■ **Assignment**
Could you reproduce every entry as it stands, leaving the pictures behind?

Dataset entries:
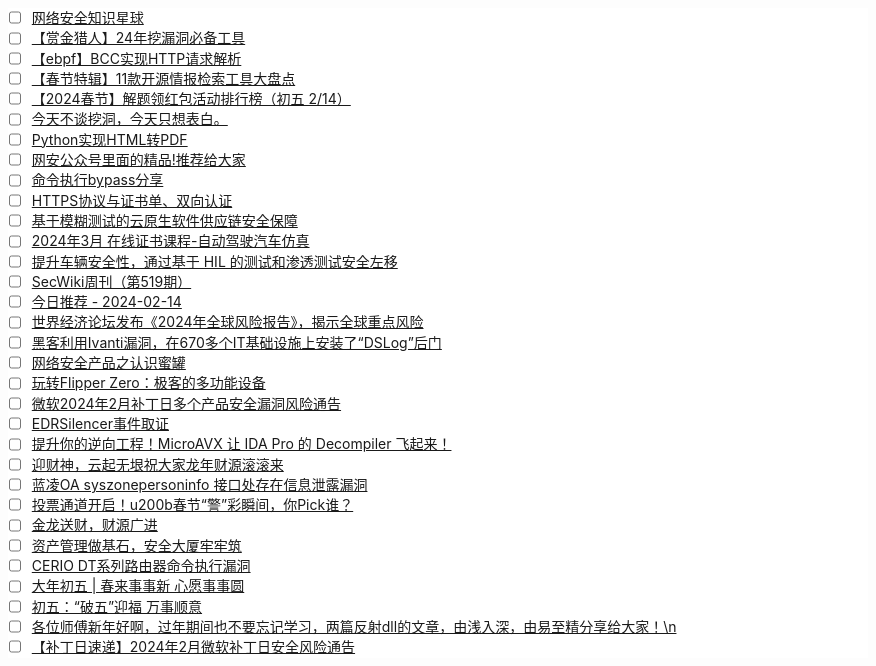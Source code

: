   - [ ] [网络安全知识星球](https://mp.weixin.qq.com/s?__biz=MzI1ODY3MTA3Nw==&mid=2247484915&idx=1&sn=90b986c24537b968c981eadbe05cc68a)
  - [ ] [【赏金猎人】24年挖漏洞必备工具](https://mp.weixin.qq.com/s?__biz=Mzg4NTczMTMyMQ==&mid=2247484097&idx=1&sn=990427a85888fa8c84a5f22aa823c176)
  - [ ] [【ebpf】BCC实现HTTP请求解析](https://mp.weixin.qq.com/s?__biz=MzkyNjU3NDQ1MA==&mid=2247486386&idx=1&sn=32f1d988faf1a1f57048bbeb0f20ef3d)
  - [ ] [【春节特辑】11款开源情报检索工具大盘点](https://mp.weixin.qq.com/s?__biz=MzA3Mjc1MTkwOA==&mid=2650545896&idx=1&sn=c11e7fd027eef7afc1bd1697c3f75c1c)
  - [ ] [【2024春节】解题领红包活动排行榜（初五 2/14）](https://mp.weixin.qq.com/s?__biz=MjM5Mjc3MDM2Mw==&mid=2651140072&idx=1&sn=bea9c852cfcf698ee27fdc05c405a5bb)
  - [ ] [今天不谈挖洞，今天只想表白。](https://mp.weixin.qq.com/s?__biz=MzU3OTAyODk4MQ==&mid=2247488658&idx=1&sn=b154a23b1febc09fe148f372b73cc9de)
  - [ ] [Python实现HTML转PDF](https://mp.weixin.qq.com/s?__biz=MzU1NDg4MjY1Mg==&mid=2247487067&idx=1&sn=dd9982ddeaf444c4a3735c259b02fa14)
  - [ ] [网安公众号里面的精品!推荐给大家](https://mp.weixin.qq.com/s?__biz=MzIzMjg0MjM5OQ==&mid=2247487022&idx=1&sn=6c8a58ff5338df07fef0e8d36c3cb939)
  - [ ] [命令执行bypass分享](https://mp.weixin.qq.com/s?__biz=MzUyODkwNDIyMg==&mid=2247536522&idx=1&sn=86b3f14eebe6c30e131a6f5727a4b7d2)
  - [ ] [HTTPS协议与证书单、双向认证](https://mp.weixin.qq.com/s?__biz=MzI4NTcxMjQ1MA==&mid=2247606077&idx=1&sn=0975a057ddccc346b96615263896f84e)
  - [ ] [基于模糊测试的云原生软件供应链安全保障](https://mp.weixin.qq.com/s?__biz=MzU2MDk1Nzg2MQ==&mid=2247602932&idx=3&sn=0f90123be5e09731646475f22c52049f)
  - [ ] [2024年3月 在线证书课程-自动驾驶汽车仿真](https://mp.weixin.qq.com/s?__biz=MzU2MDk1Nzg2MQ==&mid=2247602932&idx=2&sn=880d2119f1a4541088b81cea67503505)
  - [ ] [提升车辆安全性，通过基于 HIL 的测试和渗透测试安全左移](https://mp.weixin.qq.com/s?__biz=MzU2MDk1Nzg2MQ==&mid=2247602932&idx=1&sn=46844699b1d322f1d62ac22893f0b6ea)
  - [ ] [SecWiki周刊（第519期）](https://mp.weixin.qq.com/s?__biz=MjM5NDM1OTM0Mg==&mid=2651053141&idx=1&sn=27995e42c2abc9367dfed637d6679746)
  - [ ] [今日推荐 - 2024-02-14](https://mp.weixin.qq.com/s?__biz=MzAwMjE5MzI0OA==&mid=2247484897&idx=1&sn=1ae26c5a535a04e49dec963d2d23475a)
  - [ ] [世界经济论坛发布《2024年全球风险报告》，揭示全球重点风险](https://mp.weixin.qq.com/s?__biz=MzUzODYyMDIzNw==&mid=2247507924&idx=1&sn=f9e0a05e1f0ddfbef1b8aa1babaa8c40)
  - [ ] [黑客利用Ivanti漏洞，在670多个IT基础设施上安装了“DSLog”后门](https://mp.weixin.qq.com/s?__biz=MzIzNDU5NTI4OQ==&mid=2247485332&idx=1&sn=8bba4f7ba2be9975dbb9b021835e595e)
  - [ ] [网络安全产品之认识蜜罐](https://mp.weixin.qq.com/s?__biz=MjM5NDMwMjEwMg==&mid=2451851484&idx=1&sn=67a14f75a8cc50157d446075b0ecfa67)
  - [ ] [玩转Flipper Zero：极客的多功能设备](https://mp.weixin.qq.com/s?__biz=MzU5OTU3NDEzOQ==&mid=2247492156&idx=1&sn=1bff469530115c94242ead10c107b7b7)
  - [ ] [微软2024年2月补丁日多个产品安全漏洞风险通告](https://mp.weixin.qq.com/s?__biz=MzU5NDgxODU1MQ==&mid=2247500531&idx=1&sn=2add6d24dc79496f1c84c78984ea02f0)
  - [ ] [EDRSilencer事件取证](https://mp.weixin.qq.com/s?__biz=MzkwOTE5MDY5NA==&mid=2247492280&idx=1&sn=72e90000d1b86a02780a6d2e864c81e1)
  - [ ] [提升你的逆向工程！MicroAVX 让 IDA Pro 的 Decompiler 飞起来！](https://mp.weixin.qq.com/s?__biz=MzI1Mjk2MTM1OQ==&mid=2247484076&idx=1&sn=39f147d16d5a90dd6148a0c48863970d)
  - [ ] [迎财神，云起无垠祝大家龙年财源滚滚来](https://mp.weixin.qq.com/s?__biz=Mzg3Mjg4NTcyNg==&mid=2247488774&idx=1&sn=1e0009dc7a4a96e2c5ca8e6fb9f7077a)
  - [ ] [蓝凌OA syszonepersoninfo 接口处存在信息泄露漏洞](https://mp.weixin.qq.com/s?__biz=MzkzMjI1MDQwMg==&mid=2247484153&idx=1&sn=44c8d1acb864c8aa65409b0939376599)
  - [ ] [投票通道开启！u200b春节“警”彩瞬间，你Pick谁？](https://mp.weixin.qq.com/s?__biz=MjM5NTU4NjgzMg==&mid=2651408173&idx=1&sn=76d0cff3e77c06533434bad6a6c22219)
  - [ ] [金龙送财，财源广进](https://mp.weixin.qq.com/s?__biz=MzU0MjEwNTM5Ng==&mid=2247516249&idx=1&sn=92cbcf6593b26e44ab02d59a65af4188)
  - [ ] [资产管理做基石，安全大厦牢牢筑](https://mp.weixin.qq.com/s?__biz=MjM5NzA3Nzg2MA==&mid=2649867856&idx=1&sn=ffb99b576f7c57fee65021cdd8986803)
  - [ ] [CERIO DT系列路由器命令执行漏洞](https://mp.weixin.qq.com/s?__biz=Mzk0NDUzMDA1Mg==&mid=2247485126&idx=1&sn=91df1166a770e5fc1bb50a695fb29698)
  - [ ] [大年初五 | 春来事事新 心愿事事圆](https://mp.weixin.qq.com/s?__biz=MzAxMjE1MDY0NA==&mid=2247507396&idx=1&sn=9f64a4f3a55cc26a87d97c2417bf708f)
  - [ ] [初五：“破五”迎福 万事顺意](https://mp.weixin.qq.com/s?__biz=Mzg2MTU5ODQ2Mg==&mid=2247506647&idx=1&sn=3efd7e606fa77ae2b3dfa26e3323b023)
  - [ ] [各位师傅新年好啊，过年期间也不要忘记学习，两篇反射dll的文章，由浅入深，由易至精分享给大家！\\n](https://mp.weixin.qq.com/s?__biz=MzU0MjUxNjgyOQ==&mid=2247491953&idx=1&sn=0a7ff592a422b445d6b71bffa6d39afb)
  - [ ] [【补丁日速递】2024年2月微软补丁日安全风险通告](https://mp.weixin.qq.com/s?__biz=MzkxMDQyMTIzMA==&mid=2247484519&idx=1&sn=91810366b242d0da6c4b1cde5ed443cc)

■ **Task result**
Source code

:   - [ ] [网络安全知识星球](https://mp.weixin.qq.com/s?__biz=MzI1ODY3MTA3Nw==&mid=2247484915&idx=1&sn=90b986c24537b968c981eadbe05cc68a)
  - [ ] [【赏金猎人】24年挖漏洞必备工具](https://mp.weixin.qq.com/s?__biz=Mzg4NTczMTMyMQ==&mid=2247484097&idx=1&sn=990427a85888fa8c84a5f22aa823c176)
  - [ ] [【ebpf】BCC实现HTTP请求解析](https://mp.weixin.qq.com/s?__biz=MzkyNjU3NDQ1MA==&mid=2247486386&idx=1&sn=32f1d988faf1a1f57048bbeb0f20ef3d)
  - [ ] [【春节特辑】11款开源情报检索工具大盘点](https://mp.weixin.qq.com/s?__biz=MzA3Mjc1MTkwOA==&mid=2650545896&idx=1&sn=c11e7fd027eef7afc1bd1697c3f75c1c)
  - [ ] [【2024春节】解题领红包活动排行榜（初五 2/14）](https://mp.weixin.qq.com/s?__biz=MjM5Mjc3MDM2Mw==&mid=2651140072&idx=1&sn=bea9c852cfcf698ee27fdc05c405a5bb)
  - [ ] [今天不谈挖洞，今天只想表白。](https://mp.weixin.qq.com/s?__biz=MzU3OTAyODk4MQ==&mid=2247488658&idx=1&sn=b154a23b1febc09fe148f372b73cc9de)
  - [ ] [Python实现HTML转PDF](https://mp.weixin.qq.com/s?__biz=MzU1NDg4MjY1Mg==&mid=2247487067&idx=1&sn=dd9982ddeaf444c4a3735c259b02fa14)
  - [ ] [网安公众号里面的精品!推荐给大家](https://mp.weixin.qq.com/s?__biz=MzIzMjg0MjM5OQ==&mid=2247487022&idx=1&sn=6c8a58ff5338df07fef0e8d36c3cb939)
  - [ ] [命令执行bypass分享](https://mp.weixin.qq.com/s?__biz=MzUyODkwNDIyMg==&mid=2247536522&idx=1&sn=86b3f14eebe6c30e131a6f5727a4b7d2)
  - [ ] [HTTPS协议与证书单、双向认证](https://mp.weixin.qq.com/s?__biz=MzI4NTcxMjQ1MA==&mid=2247606077&idx=1&sn=0975a057ddccc346b96615263896f84e)
  - [ ] [基于模糊测试的云原生软件供应链安全保障](https://mp.weixin.qq.com/s?__biz=MzU2MDk1Nzg2MQ==&mid=2247602932&idx=3&sn=0f90123be5e09731646475f22c52049f)
  - [ ] [2024年3月 在线证书课程-自动驾驶汽车仿真](https://mp.weixin.qq.com/s?__biz=MzU2MDk1Nzg2MQ==&mid=2247602932&idx=2&sn=880d2119f1a4541088b81cea67503505)
  - [ ] [提升车辆安全性，通过基于 HIL 的测试和渗透测试安全左移](https://mp.weixin.qq.com/s?__biz=MzU2MDk1Nzg2MQ==&mid=2247602932&idx=1&sn=46844699b1d322f1d62ac22893f0b6ea)
  - [ ] [SecWiki周刊（第519期）](https://mp.weixin.qq.com/s?__biz=MjM5NDM1OTM0Mg==&mid=2651053141&idx=1&sn=27995e42c2abc9367dfed637d6679746)
  - [ ] [今日推荐 - 2024-02-14](https://mp.weixin.qq.com/s?__biz=MzAwMjE5MzI0OA==&mid=2247484897&idx=1&sn=1ae26c5a535a04e49dec963d2d23475a)
  - [ ] [世界经济论坛发布《2024年全球风险报告》，揭示全球重点风险](https://mp.weixin.qq.com/s?__biz=MzUzODYyMDIzNw==&mid=2247507924&idx=1&sn=f9e0a05e1f0ddfbef1b8aa1babaa8c40)
  - [ ] [黑客利用Ivanti漏洞，在670多个IT基础设施上安装了“DSLog”后门](https://mp.weixin.qq.com/s?__biz=MzIzNDU5NTI4OQ==&mid=2247485332&idx=1&sn=8bba4f7ba2be9975dbb9b021835e595e)
  - [ ] [网络安全产品之认识蜜罐](https://mp.weixin.qq.com/s?__biz=MjM5NDMwMjEwMg==&mid=2451851484&idx=1&sn=67a14f75a8cc50157d446075b0ecfa67)
  - [ ] [玩转Flipper Zero：极客的多功能设备](https://mp.weixin.qq.com/s?__biz=MzU5OTU3NDEzOQ==&mid=2247492156&idx=1&sn=1bff469530115c94242ead10c107b7b7)
  - [ ] [微软2024年2月补丁日多个产品安全漏洞风险通告](https://mp.weixin.qq.com/s?__biz=MzU5NDgxODU1MQ==&mid=2247500531&idx=1&sn=2add6d24dc79496f1c84c78984ea02f0)
  - [ ] [EDRSilencer事件取证](https://mp.weixin.qq.com/s?__biz=MzkwOTE5MDY5NA==&mid=2247492280&idx=1&sn=72e90000d1b86a02780a6d2e864c81e1)
  - [ ] [提升你的逆向工程！MicroAVX 让 IDA Pro 的 Decompiler 飞起来！](https://mp.weixin.qq.com/s?__biz=MzI1Mjk2MTM1OQ==&mid=2247484076&idx=1&sn=39f147d16d5a90dd6148a0c48863970d)
  - [ ] [迎财神，云起无垠祝大家龙年财源滚滚来](https://mp.weixin.qq.com/s?__biz=Mzg3Mjg4NTcyNg==&mid=2247488774&idx=1&sn=1e0009dc7a4a96e2c5ca8e6fb9f7077a)
  - [ ] [蓝凌OA syszonepersoninfo 接口处存在信息泄露漏洞](https://mp.weixin.qq.com/s?__biz=MzkzMjI1MDQwMg==&mid=2247484153&idx=1&sn=44c8d1acb864c8aa65409b0939376599)
  - [ ] [投票通道开启！u200b春节“警”彩瞬间，你Pick谁？](https://mp.weixin.qq.com/s?__biz=MjM5NTU4NjgzMg==&mid=2651408173&idx=1&sn=76d0cff3e77c06533434bad6a6c22219)
  - [ ] [金龙送财，财源广进](https://mp.weixin.qq.com/s?__biz=MzU0MjEwNTM5Ng==&mid=2247516249&idx=1&sn=92cbcf6593b26e44ab02d59a65af4188)
  - [ ] [资产管理做基石，安全大厦牢牢筑](https://mp.weixin.qq.com/s?__biz=MjM5NzA3Nzg2MA==&mid=2649867856&idx=1&sn=ffb99b576f7c57fee65021cdd8986803)
  - [ ] [CERIO DT系列路由器命令执行漏洞](https://mp.weixin.qq.com/s?__biz=Mzk0NDUzMDA1Mg==&mid=2247485126&idx=1&sn=91df1166a770e5fc1bb50a695fb29698)
  - [ ] [大年初五 | 春来事事新 心愿事事圆](https://mp.weixin.qq.com/s?__biz=MzAxMjE1MDY0NA==&mid=2247507396&idx=1&sn=9f64a4f3a55cc26a87d97c2417bf708f)
  - [ ] [初五：“破五”迎福 万事顺意](https://mp.weixin.qq.com/s?__biz=Mzg2MTU5ODQ2Mg==&mid=2247506647&idx=1&sn=3efd7e606fa77ae2b3dfa26e3323b023)
  - [ ] [各位师傅新年好啊，过年期间也不要忘记学习，两篇反射dll的文章，由浅入深，由易至精分享给大家！\\n](https://mp.weixin.qq.com/s?__biz=MzU0MjUxNjgyOQ==&mid=2247491953&idx=1&sn=0a7ff592a422b445d6b71bffa6d39afb)
  - [ ] [【补丁日速递】2024年2月微软补丁日安全风险通告](https://mp.weixin.qq.com/s?__biz=MzkxMDQyMTIzMA==&mid=2247484519&idx=1&sn=91810366b242d0da6c4b1cde5ed443cc)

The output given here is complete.